Task brief =>
For this exercise, retype the lines from the one that holds "I like it better than apple picking." through the one that holds "- An OpenRouter API key" in the records below, both included, exactly and without pictures.

Material for this task =>
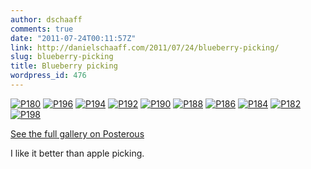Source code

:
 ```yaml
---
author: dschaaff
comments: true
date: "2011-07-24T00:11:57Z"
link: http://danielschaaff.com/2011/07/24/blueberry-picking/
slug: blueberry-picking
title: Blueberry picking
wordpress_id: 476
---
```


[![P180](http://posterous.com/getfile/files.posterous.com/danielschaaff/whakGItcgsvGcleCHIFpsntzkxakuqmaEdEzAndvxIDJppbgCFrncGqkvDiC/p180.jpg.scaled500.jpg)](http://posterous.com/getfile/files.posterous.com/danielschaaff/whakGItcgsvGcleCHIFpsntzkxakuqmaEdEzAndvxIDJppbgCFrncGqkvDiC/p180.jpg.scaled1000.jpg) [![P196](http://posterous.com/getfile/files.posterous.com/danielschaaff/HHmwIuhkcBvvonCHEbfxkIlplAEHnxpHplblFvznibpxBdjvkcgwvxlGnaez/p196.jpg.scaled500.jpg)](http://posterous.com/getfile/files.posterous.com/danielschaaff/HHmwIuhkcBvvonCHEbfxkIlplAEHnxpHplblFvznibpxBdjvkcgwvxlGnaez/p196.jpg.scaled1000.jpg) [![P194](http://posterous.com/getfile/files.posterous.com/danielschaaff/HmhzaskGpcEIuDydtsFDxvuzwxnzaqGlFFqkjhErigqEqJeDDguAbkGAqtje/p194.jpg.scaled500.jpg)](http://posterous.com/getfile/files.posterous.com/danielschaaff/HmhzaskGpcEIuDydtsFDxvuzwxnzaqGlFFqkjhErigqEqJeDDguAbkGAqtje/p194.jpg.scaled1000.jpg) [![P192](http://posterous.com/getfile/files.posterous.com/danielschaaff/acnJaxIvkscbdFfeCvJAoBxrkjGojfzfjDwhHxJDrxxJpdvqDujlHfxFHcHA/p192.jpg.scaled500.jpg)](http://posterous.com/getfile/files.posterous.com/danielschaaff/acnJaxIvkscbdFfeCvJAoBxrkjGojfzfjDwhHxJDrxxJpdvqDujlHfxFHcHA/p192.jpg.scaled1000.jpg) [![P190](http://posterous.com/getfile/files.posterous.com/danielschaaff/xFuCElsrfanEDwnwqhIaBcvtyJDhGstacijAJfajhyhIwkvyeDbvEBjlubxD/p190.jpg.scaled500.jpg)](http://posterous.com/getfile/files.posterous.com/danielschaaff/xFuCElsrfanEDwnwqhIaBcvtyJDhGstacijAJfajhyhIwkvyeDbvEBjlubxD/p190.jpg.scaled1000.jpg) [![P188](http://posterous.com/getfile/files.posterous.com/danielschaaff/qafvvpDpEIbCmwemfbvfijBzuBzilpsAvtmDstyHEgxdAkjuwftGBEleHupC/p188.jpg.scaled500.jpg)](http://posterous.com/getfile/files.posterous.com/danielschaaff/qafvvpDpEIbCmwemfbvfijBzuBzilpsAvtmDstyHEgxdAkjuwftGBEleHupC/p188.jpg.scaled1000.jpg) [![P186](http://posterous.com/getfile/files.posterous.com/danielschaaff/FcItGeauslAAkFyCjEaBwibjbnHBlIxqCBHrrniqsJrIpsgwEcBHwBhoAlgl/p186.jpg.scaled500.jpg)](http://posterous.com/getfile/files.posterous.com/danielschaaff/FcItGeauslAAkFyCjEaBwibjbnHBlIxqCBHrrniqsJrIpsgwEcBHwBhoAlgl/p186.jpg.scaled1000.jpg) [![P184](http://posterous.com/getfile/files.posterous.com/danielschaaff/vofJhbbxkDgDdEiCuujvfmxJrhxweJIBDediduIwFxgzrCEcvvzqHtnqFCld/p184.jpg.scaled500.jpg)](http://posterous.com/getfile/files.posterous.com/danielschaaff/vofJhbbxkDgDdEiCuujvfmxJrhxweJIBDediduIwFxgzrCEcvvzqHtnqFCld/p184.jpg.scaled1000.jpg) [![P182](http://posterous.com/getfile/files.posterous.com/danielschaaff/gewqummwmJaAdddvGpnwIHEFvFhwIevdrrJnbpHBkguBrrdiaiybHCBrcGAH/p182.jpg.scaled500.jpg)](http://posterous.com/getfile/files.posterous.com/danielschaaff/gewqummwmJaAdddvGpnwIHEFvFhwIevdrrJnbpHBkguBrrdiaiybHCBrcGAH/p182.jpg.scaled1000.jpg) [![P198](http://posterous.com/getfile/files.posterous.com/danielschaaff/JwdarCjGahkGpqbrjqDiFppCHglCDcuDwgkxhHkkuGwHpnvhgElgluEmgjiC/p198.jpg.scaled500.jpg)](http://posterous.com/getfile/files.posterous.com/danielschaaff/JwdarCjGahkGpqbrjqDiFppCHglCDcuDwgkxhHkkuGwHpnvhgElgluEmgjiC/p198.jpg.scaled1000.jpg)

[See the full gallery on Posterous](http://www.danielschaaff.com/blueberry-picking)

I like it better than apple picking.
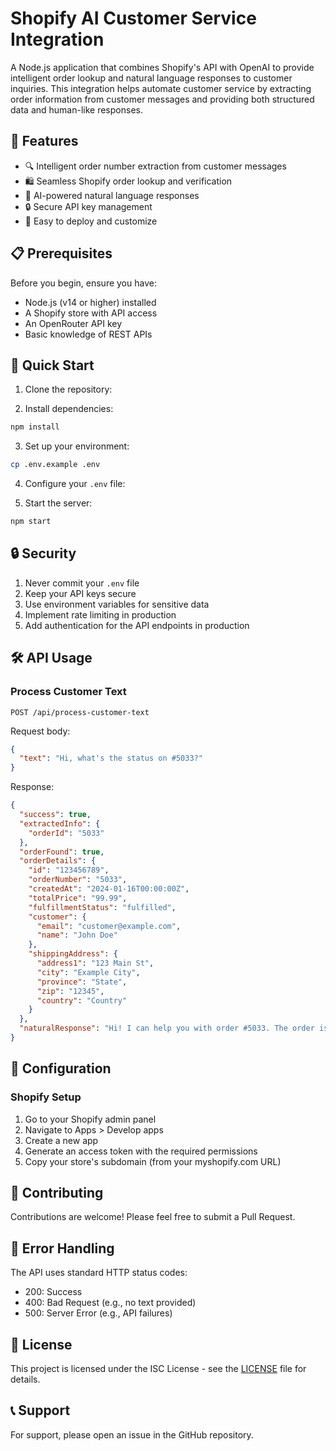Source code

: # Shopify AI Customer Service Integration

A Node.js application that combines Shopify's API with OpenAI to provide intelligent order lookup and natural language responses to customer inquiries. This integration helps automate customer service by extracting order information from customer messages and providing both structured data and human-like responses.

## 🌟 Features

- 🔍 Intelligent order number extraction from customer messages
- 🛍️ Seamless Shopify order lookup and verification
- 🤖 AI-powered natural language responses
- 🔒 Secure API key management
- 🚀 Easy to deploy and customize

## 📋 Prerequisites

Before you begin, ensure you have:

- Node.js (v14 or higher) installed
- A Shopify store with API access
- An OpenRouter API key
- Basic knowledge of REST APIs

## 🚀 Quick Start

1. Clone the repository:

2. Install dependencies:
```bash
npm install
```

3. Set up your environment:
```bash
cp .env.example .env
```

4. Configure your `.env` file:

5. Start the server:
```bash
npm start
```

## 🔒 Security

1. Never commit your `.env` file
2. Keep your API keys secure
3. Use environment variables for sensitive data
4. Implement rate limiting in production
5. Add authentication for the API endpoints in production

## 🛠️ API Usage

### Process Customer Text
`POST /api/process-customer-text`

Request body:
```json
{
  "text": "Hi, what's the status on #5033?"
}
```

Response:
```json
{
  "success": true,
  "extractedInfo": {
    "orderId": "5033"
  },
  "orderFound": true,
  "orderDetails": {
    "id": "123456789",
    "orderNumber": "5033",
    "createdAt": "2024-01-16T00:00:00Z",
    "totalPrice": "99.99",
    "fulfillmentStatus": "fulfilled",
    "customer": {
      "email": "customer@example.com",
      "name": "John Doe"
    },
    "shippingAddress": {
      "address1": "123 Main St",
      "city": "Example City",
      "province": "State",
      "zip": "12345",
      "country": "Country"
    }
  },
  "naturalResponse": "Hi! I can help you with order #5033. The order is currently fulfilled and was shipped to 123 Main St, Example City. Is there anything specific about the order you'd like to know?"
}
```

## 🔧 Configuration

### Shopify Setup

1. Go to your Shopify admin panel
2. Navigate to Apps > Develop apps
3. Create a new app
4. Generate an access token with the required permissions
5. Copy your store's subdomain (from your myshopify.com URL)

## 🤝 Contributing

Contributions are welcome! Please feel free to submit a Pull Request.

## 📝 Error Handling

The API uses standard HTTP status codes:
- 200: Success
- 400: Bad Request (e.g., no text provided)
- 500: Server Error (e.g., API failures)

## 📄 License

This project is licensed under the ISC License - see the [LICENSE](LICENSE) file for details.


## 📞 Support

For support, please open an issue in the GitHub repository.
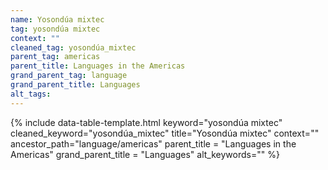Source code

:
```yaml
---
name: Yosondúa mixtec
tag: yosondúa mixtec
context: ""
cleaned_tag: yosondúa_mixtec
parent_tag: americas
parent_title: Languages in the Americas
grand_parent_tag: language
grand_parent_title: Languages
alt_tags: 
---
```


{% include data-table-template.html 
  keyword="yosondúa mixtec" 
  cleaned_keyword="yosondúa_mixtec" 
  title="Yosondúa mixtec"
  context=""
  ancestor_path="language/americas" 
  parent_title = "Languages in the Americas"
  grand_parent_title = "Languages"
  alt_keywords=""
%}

Answer =>
I like it better than apple picking.
Source code

: # Shopify AI Customer Service Integration

A Node.js application that combines Shopify's API with OpenAI to provide intelligent order lookup and natural language responses to customer inquiries. This integration helps automate customer service by extracting order information from customer messages and providing both structured data and human-like responses.

## 🌟 Features

- 🔍 Intelligent order number extraction from customer messages
- 🛍️ Seamless Shopify order lookup and verification
- 🤖 AI-powered natural language responses
- 🔒 Secure API key management
- 🚀 Easy to deploy and customize

## 📋 Prerequisites

Before you begin, ensure you have:

- Node.js (v14 or higher) installed
- A Shopify store with API access
- An OpenRouter API key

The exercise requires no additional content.